沸きあがる歓声の前に、俺の内心は緊張していた。
この試合さえ乗り切れば、後は準決勝へ進むことができる。
試合の順番的に、これさえ終われば、ラミネスとアリサの対戦が終わるまで、俺の試合はもうない。
後一息だ。
『では、無謀ともいえる対戦相手の紹介です!好戦的なことで知られる2年生!学園の強い人には軒並み喧嘩を売り、ことごとく返り討ちに在ったこの男!最近ではただのどM説まで流れている武闘家。オッズ=ドボルト!』
「ど、どM………そんな噂が流れてるのか………」
ステージに若干落ち込みながら登ってきたのは、隣のクラスの武闘家の生徒。
あまり話した事はないが、確かアリサにまで勝負を挑み、ボコボコにされていた奴だ。
「オッズ。残念だが、ここで敗退してもらおう。素手で戦うのを得意とする武闘家のお前では、ドラゴンの鱗には傷も付けられないだろう?棄権する事をオススメする」
俺はこれまでの他の連中にしてきた様に、試合前に降伏勧告を促した。
よほどのバカでなければ、これで退いてくれるはずなのだが………。
「やってみないと分からんさ!俺の拳は石をも砕く。俺は、極限まで鍛え上げた、一切の武器に頼らない武闘家こそが、最強の冒険者になれると信じている。

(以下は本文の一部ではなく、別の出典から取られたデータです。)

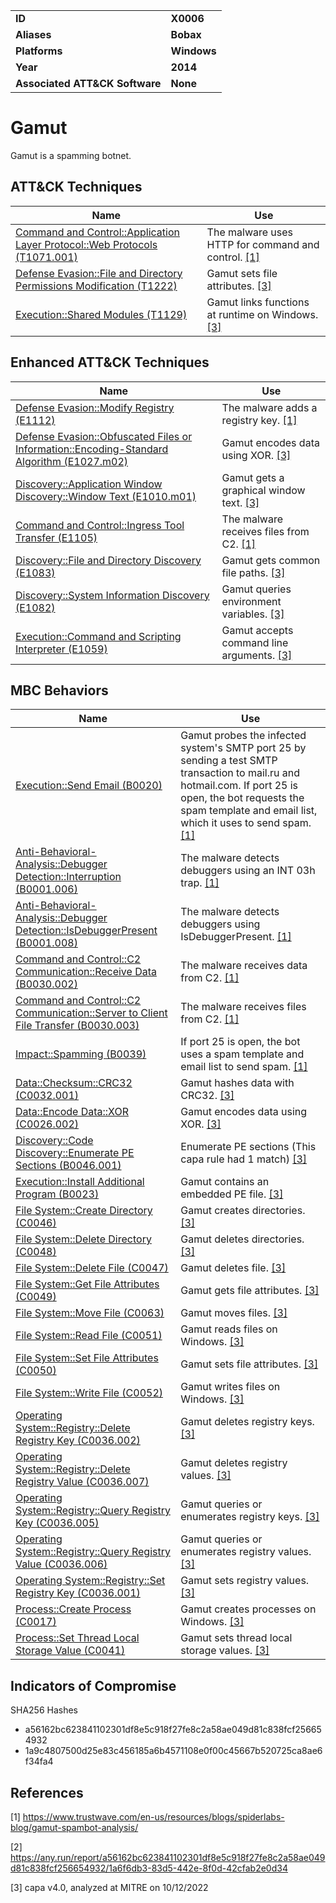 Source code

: <table>
<tr>
<td><b>ID</b></td>
<td><b>X0006</b></td>
</tr>
<tr>
<td><b>Aliases</b></td>
<td><b>Bobax</b></td>
</tr>
<tr>
<td><b>Platforms</b></td>
<td><b>Windows</b></td>
</tr>
<tr>
<td><b>Year</b></td>
<td><b>2014</b></td>
</tr>
<tr>
<td><b>Associated ATT&CK Software</b></td>
<td><b>None</b></td>
</tr>
</table>


# Gamut

Gamut is a spamming botnet.

## ATT&CK Techniques

|Name|Use|
|---|---|
|[Command and Control::Application Layer Protocol::Web Protocols (T1071.001)](https://attack.mitre.org/techniques/T1071/001/)|The malware uses HTTP for command and control. [[1]](#1)|
|[Defense Evasion::File and Directory Permissions Modification (T1222)](https://attack.mitre.org/techniques/T1222)|Gamut sets file attributes. [[3]](#3)|
|[Execution::Shared Modules (T1129)](https://attack.mitre.org/techniques/T1129)|Gamut links functions at runtime on Windows. [[3]](#3)|

## Enhanced ATT&CK Techniques

|Name|Use|
|---|---|
|[Defense Evasion::Modify Registry (E1112)](../defense-evasion/modify-registry.md)|The malware adds a registry key. [[1]](#1)|
|[Defense Evasion::Obfuscated Files or Information::Encoding-Standard Algorithm (E1027.m02)](../defense-evasion/obfuscated-files-or-information.md)|Gamut encodes data using XOR. [[3]](#3)|
|[Discovery::Application Window Discovery::Window Text (E1010.m01)](../discovery/application-window-discovery.md)|Gamut gets a graphical window text. [[3]](#3)|
|[Command and Control::Ingress Tool Transfer (E1105)](../command-and-control/ingress-tool-transfer.md)|The malware receives files from C2. [[1]](#1)|
|[Discovery::File and Directory Discovery (E1083)](../discovery/file-and-directory-discovery.md)|Gamut gets common file paths. [[3]](#3)|
|[Discovery::System Information Discovery (E1082)](../discovery/system-information-discovery.md)|Gamut queries environment variables. [[3]](#3)|
|[Execution::Command and Scripting Interpreter (E1059)](../execution/command-and-scripting-interpreter.md)|Gamut accepts command line arguments. [[3]](#3)|

## MBC Behaviors

|Name|Use|
|---|---|
|[Execution::Send Email (B0020)](../execution/send-email.md)|Gamut probes the infected system's SMTP port 25 by sending a test SMTP transaction to mail.ru and hotmail.com. If port 25 is open, the bot requests the spam template and email list, which it uses to send spam. [[1]](#1)|
|[Anti-Behavioral-Analysis::Debugger Detection::Interruption (B0001.006)](../anti-behavioral-analysis/debugger-detection.md)|The malware detects debuggers using an INT 03h trap. [[1]](#1)|
|[Anti-Behavioral-Analysis::Debugger Detection::IsDebuggerPresent (B0001.008)](../anti-behavioral-analysis/debugger-detection.md)|The malware detects debuggers using IsDebuggerPresent. [[1]](#1)|
|[Command and Control::C2 Communication::Receive Data (B0030.002)](../command-and-control/c2-communication.md)|The malware receives data from C2. [[1]](#1)|
|[Command and Control::C2 Communication::Server to Client File Transfer (B0030.003)](../command-and-control/c2-communication.md)|The malware receives files from C2. [[1]](#1)|
|[Impact::Spamming (B0039)](../impact/spamming.md)|If port 25 is open, the bot uses a spam template and email list to send spam. [[1]](#1)|
|[Data::Checksum::CRC32 (C0032.001)](../micro-behaviors/data/checksum.md)|Gamut hashes data with CRC32. [[3]](#3)|
|[Data::Encode Data::XOR (C0026.002)](../micro-behaviors/data/encode-data.md)|Gamut encodes data using XOR. [[3]](#3)|
|[Discovery::Code Discovery::Enumerate PE Sections (B0046.001)](../discovery/code-discovery.md)|Enumerate PE sections (This capa rule had 1 match) [[3]](#3)|
|[Execution::Install Additional Program (B0023)](../execution/install-additional-program.md)|Gamut contains an embedded PE file. [[3]](#3)|
|[File System::Create Directory (C0046)](../micro-behaviors/file-system/create-directory.md)|Gamut creates directories. [[3]](#3)|
|[File System::Delete Directory (C0048)](../micro-behaviors/file-system/delete-directory.md)|Gamut deletes directories. [[3]](#3)|
|[File System::Delete File (C0047)](../micro-behaviors/file-system/delete-file.md)|Gamut deletes file. [[3]](#3)|
|[File System::Get File Attributes (C0049)](../micro-behaviors/file-system/get-file-attributes.md)|Gamut gets file attributes. [[3]](#3)|
|[File System::Move File (C0063)](../micro-behaviors/file-system/move-file.md)|Gamut moves files. [[3]](#3)|
|[File System::Read File (C0051)](../micro-behaviors/file-system/read-file.md)|Gamut reads files on Windows. [[3]](#3)|
|[File System::Set File Attributes (C0050)](../micro-behaviors/file-system/set-file-attributes.md)|Gamut sets file attributes. [[3]](#3)|
|[File System::Write File (C0052)](../micro-behaviors/file-system/writes-file.md)|Gamut writes files on Windows. [[3]](#3)|
|[Operating System::Registry::Delete Registry Key (C0036.002)](../micro-behaviors/operating-system/registry.md)|Gamut deletes registry keys. [[3]](#3)|
|[Operating System::Registry::Delete Registry Value (C0036.007)](../micro-behaviors/operating-system/registry.md)|Gamut deletes registry values. [[3]](#3)|
|[Operating System::Registry::Query Registry Key (C0036.005)](../micro-behaviors/operating-system/registry.md)|Gamut queries or enumerates registry keys. [[3]](#3)|
|[Operating System::Registry::Query Registry Value (C0036.006)](../micro-behaviors/operating-system/registry.md)|Gamut queries or enumerates registry values. [[3]](#3)|
|[Operating System::Registry::Set Registry Key (C0036.001)](../micro-behaviors/operating-system/registry.md)|Gamut sets registry values. [[3]](#3)|
|[Process::Create Process (C0017)](../micro-behaviors/process/create-process.md)|Gamut creates processes on Windows. [[3]](#3)|
|[Process::Set Thread Local Storage Value (C0041)](../micro-behaviors/process/set-thread-local-storage-value.md)|Gamut sets thread local storage values. [[3]](#3)|

## Indicators of Compromise

SHA256 Hashes
- a56162bc623841102301df8e5c918f27fe8c2a58ae049d81c838fcf256654932
- 1a9c4807500d25e83c456185a6b4571108e0f00c45667b520725ca8ae6f34fa4

## References

<a name="1">[1]</a> https://www.trustwave.com/en-us/resources/blogs/spiderlabs-blog/gamut-spambot-analysis/

<a name="2">[2]</a> https://any.run/report/a56162bc623841102301df8e5c918f27fe8c2a58ae049d81c838fcf256654932/1a6f6db3-83d5-442e-8f0d-42cfab2e0d34

<a name="3">[3]</a> capa v4.0, analyzed at MITRE on 10/12/2022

ドラゴンだって、いずれはこの拳で倒して見せるさ!」
そんな暑苦しいことを言って、オッズはビシと拳を突き出した。
………どうしよう、よほどのバカの脳筋タイプだ。
『おおっと、オッズ選手、無謀にも戦いを挑むようです!どうやら、どM説が真実味を帯びてきました!』
「お、おい一年!滅多なこと言うな!」
オッズが放送部に抗議しているが、こっちはそれどころじゃあない。
やばい、考えろ、乗り切る方法を!
『それでは!ギース=シェイカー対オッズ=ドボルト!試合、開始―!』
くそ、始まってしまった!
「行くぞ!敵わないまでも、武闘家の意地ってヤツを見せてやる!」
言って、オッズが身構える。
成るようになれ!
「ジハード!あの男はお前の敵だ!蹴散らせー!」
俺がジハードに命令すると、身構えていたオッズがびくっとする。
会場の観客達が息を呑んで注目する中、ジハードは………!
目をぱちくりさせ、その場にのんびりと佇んでいた。
ああっ、ですよね!
オッズが不審そうな表情を浮かべて戸惑いを見せる。
「どうした?こないのか?それとも、俺が素手だから遠慮してるのか?」
そんな訳あるか!
やばい、なんとかしないと!
俺はジハードの耳元に、相手や観客には聞こえないような小さな声で、必死にジハードに向かって囁いた。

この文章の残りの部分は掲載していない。